A medida en que nos fuimos adentrando hacia el sur a la vera de la península, las distancias y las horas de navegación que nos llevaba recorrerlas comenzaron a desdibujarse. Las largas horas de luz desorientaban, dando la sensación de que el trayecto transcurría por fuera del curso temporal de las cosas.

Otra vivencia particular del viaje estaba relacionada con el hecho de que en esta zona de Antártida conviven muy cercanas entre sí delegaciones de diferentes países, lo que permite conocer las bases de diversas naciones en un lapso breve de territorio. Después de nuestra visita a Melchior íbamos a acercarnos todavía a varias bases; llegaríamos hasta la argentina Brawn, de la que muy cerca se encuentra González Videla, base chilena. Y unos días más tarde conoceríamos también la inglesa Puerto Lockroy, y la ucraniana Vernadsky.

Las aguas costeras que navegábamos, casi siempre tranquilas y protegidas, nos permitían permanecer largas horas en la cubierta, mirando cambiar el paisaje. Desde el Estrecho Gerlache pasamos el día avistando la Costa de Danco, de cimas heladas ocultas tras un estrato de nubes muy bajo.

El oleaje fue disminuyendo poco a poco a medida que entramos en la Bahía Paraíso, hasta que nos encontramos navegando a través de un espejo de agua de un color ámbar sobrenatural. La tarde, especialmente fría y silenciosa, se fue aquietando de tal forma que el espacio de la gran bahía parecía suspendido en el tiempo. Las formas de los témpanos y sus reflejos perfectos en el agua quieta, evolucionaban a medida que avanzábamos en un rumbo que describía curvas entre el hielo, dando la ilusión de que nos desplazábamos por dentro de un gigantesco caleidoscopio de formas cristalinas.

A estribor el horizonte se mostraba luminoso; los destellos del campo helado provocaban un particular resplandor en las nubes, muy bajas por el frío, conocido como iceblink, o parpadeo de hielo. Para los navegantes de latitudes polares, este tipo de luz es señal de que la banquisa de hielo flotante cerrará el paso en esa dirección. Al contrario, el cielo oscuro por la ausencia de estos reflejos, o cielo de agua, muestra una zona de mar abierto y navegable.

Bajo el agua, las corrientes, silenciosamente tallaban el hielo. Envuelto en su aura de luz turquesa, un témpano que lentamente había ido cambiando de forma, giraba al ver modificado su punto de equilibrio, y dejaba al descubierto parte de su superficie antes sumergida. Era entonces cuando se dejaban ver las esculturas celestes modeladas por los dedos del mar.

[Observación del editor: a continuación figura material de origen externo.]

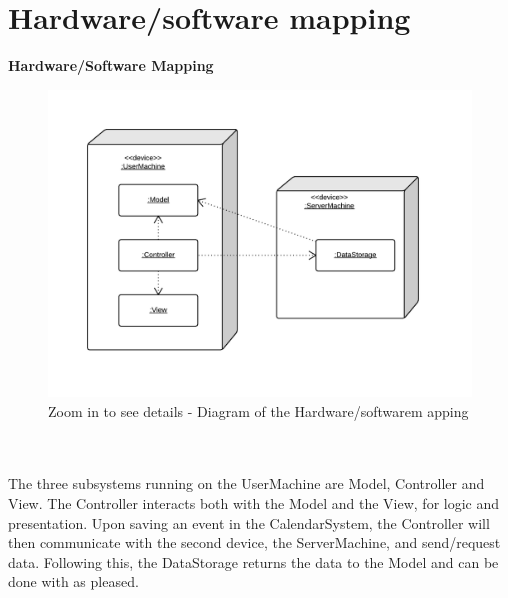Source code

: \section{Hardware/software mapping}
\textbf{Hardware/Software Mapping}\\
\begin{figure}[h!]
	\centering
		\includegraphics[scale=0.4]{HardwareSoftwareMapping}
	\caption{Zoom in to see details - Diagram of the Hardware/softwarem apping}
  \label{fig:HardwareSoftwareMapping}
\end{figure}\\\\
The three subsystems running on the UserMachine are Model, Controller and View. The Controller interacts both with the Model and the View, for logic and presentation. Upon saving an event in the CalendarSystem, the Controller will then communicate with the second device, the ServerMachine, and send/request data. Following this, the DataStorage returns the data to the Model and can be done with as pleased.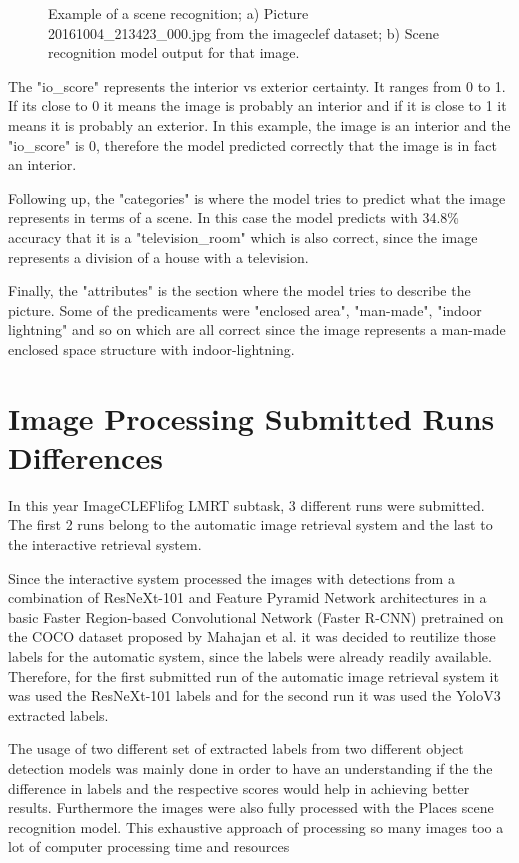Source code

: \begin{figure}[H]
    \caption{Example of a scene recognition; a) Picture 20161004\_213423\_000.jpg from the imageclef dataset; b) Scene recognition model output for that image.}

    \label{fig:imagea}
    \end{figure}


    The "io\_score" represents the interior vs exterior certainty. It ranges from 0 to 1. If its close to 0 it means the image is probably an interior and if it is close to 1 it means it is probably an exterior. In this example, the image is an interior and the "io\_score" is 0, therefore the model predicted correctly that the image is in fact an interior.

    Following up, the "categories" is where the model tries to predict what the image represents in terms of a scene. In this case the model predicts with 34.8\% accuracy that it is a "television\_room" which is also correct, since the image represents a division of a house with a television.

    Finally, the "attributes" is the section where the model tries to describe the picture. Some of the predicaments were "enclosed area", "man-made", "indoor lightning" and so on which are all correct since the image represents a man-made enclosed space structure with indoor-lightning.

\section{Image Processing Submitted Runs Differences}
\label{sec:runs}


    In this year ImageCLEFlifog LMRT subtask, 3 different runs were submitted. The first 2 runs belong to the automatic image retrieval system and the last to the interactive retrieval system. 
    
    Since the interactive system processed the images with detections from a combination of ResNeXt-101 and Feature Pyramid Network architectures in a basic Faster Region-based Convolutional Network (Faster R-CNN) pretrained on the COCO dataset proposed by Mahajan et al. \cite{Mahajan2018} it was decided to reutilize those labels for the automatic system, since the labels were already readily available.  Therefore, for the first submitted run of the automatic image retrieval system it was used the ResNeXt-101 labels and for the second run it was used the YoloV3 \cite{Redmon2018} extracted labels.
    
    The usage of two different set of extracted labels from two different object detection models was mainly done in order to have an understanding if the the difference in labels and the respective scores would help in achieving better results. Furthermore the images were also fully processed with the Places scene recognition model. This exhaustive approach of processing so many images too a  lot of computer processing time and resources


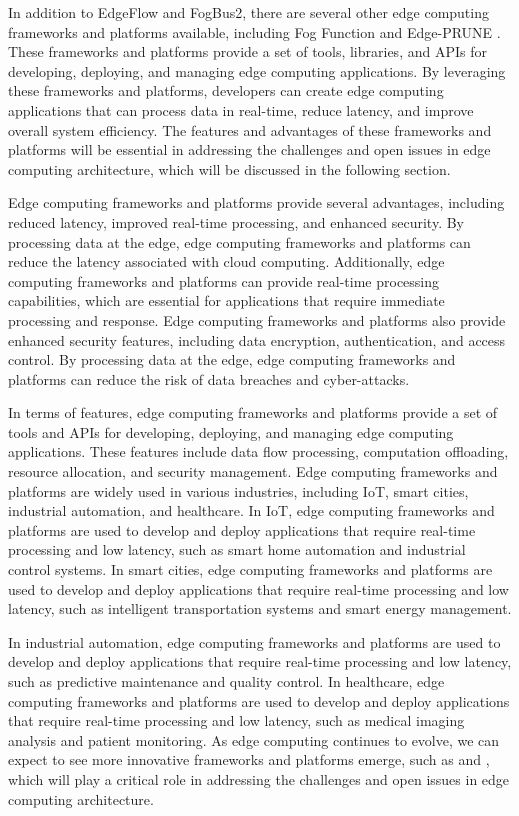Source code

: \documentclass[11pt]{article}
\begin{document}
In addition to EdgeFlow and FogBus2, there are several other edge computing frameworks and platforms available, including Fog Function \cite{ref34} and Edge-PRUNE \cite{ref35}. These frameworks and platforms provide a set of tools, libraries, and APIs for developing, deploying, and managing edge computing applications. By leveraging these frameworks and platforms, developers can create edge computing applications that can process data in real-time, reduce latency, and improve overall system efficiency. The features and advantages of these frameworks and platforms will be essential in addressing the challenges and open issues in edge computing architecture, which will be discussed in the following section.

Edge computing frameworks and platforms provide several advantages, including reduced latency, improved real-time processing, and enhanced security. By processing data at the edge, edge computing frameworks and platforms can reduce the latency associated with cloud computing. Additionally, edge computing frameworks and platforms can provide real-time processing capabilities, which are essential for applications that require immediate processing and response. Edge computing frameworks and platforms also provide enhanced security features, including data encryption, authentication, and access control. By processing data at the edge, edge computing frameworks and platforms can reduce the risk of data breaches and cyber-attacks.

In terms of features, edge computing frameworks and platforms provide a set of tools and APIs for developing, deploying, and managing edge computing applications. These features include data flow processing, computation offloading, resource allocation, and security management. Edge computing frameworks and platforms are widely used in various industries, including IoT, smart cities, industrial automation, and healthcare. In IoT, edge computing frameworks and platforms are used to develop and deploy applications that require real-time processing and low latency, such as smart home automation and industrial control systems. In smart cities, edge computing frameworks and platforms are used to develop and deploy applications that require real-time processing and low latency, such as intelligent transportation systems and smart energy management.

In industrial automation, edge computing frameworks and platforms are used to develop and deploy applications that require real-time processing and low latency, such as predictive maintenance and quality control. In healthcare, edge computing frameworks and platforms are used to develop and deploy applications that require real-time processing and low latency, such as medical imaging analysis and patient monitoring. As edge computing continues to evolve, we can expect to see more innovative frameworks and platforms emerge, such as \cite{ref34} and \cite{ref35}, which will play a critical role in addressing the challenges and open issues in edge computing architecture.
\end{document}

Vimos hielos transparentes, muy antiguos, que encerraban el agua de hace miles de años. También vimos témpanos que, como enormes cristales, captaban la luz del día y la proyectaban bajo la superficie, creándose la ilusión de que el mar era iluminado desde las profundidades.

Durante las cortas noches, como si el hielo hubiese atesorado esta luz en su interior, fosforescía de celeste muy suave. El mar estaba tan calmo, el cielo se reflejaba tan intensamente en el agua, que la superficie se perdía de vista… parecía que habíamos levantado un lento vuelo…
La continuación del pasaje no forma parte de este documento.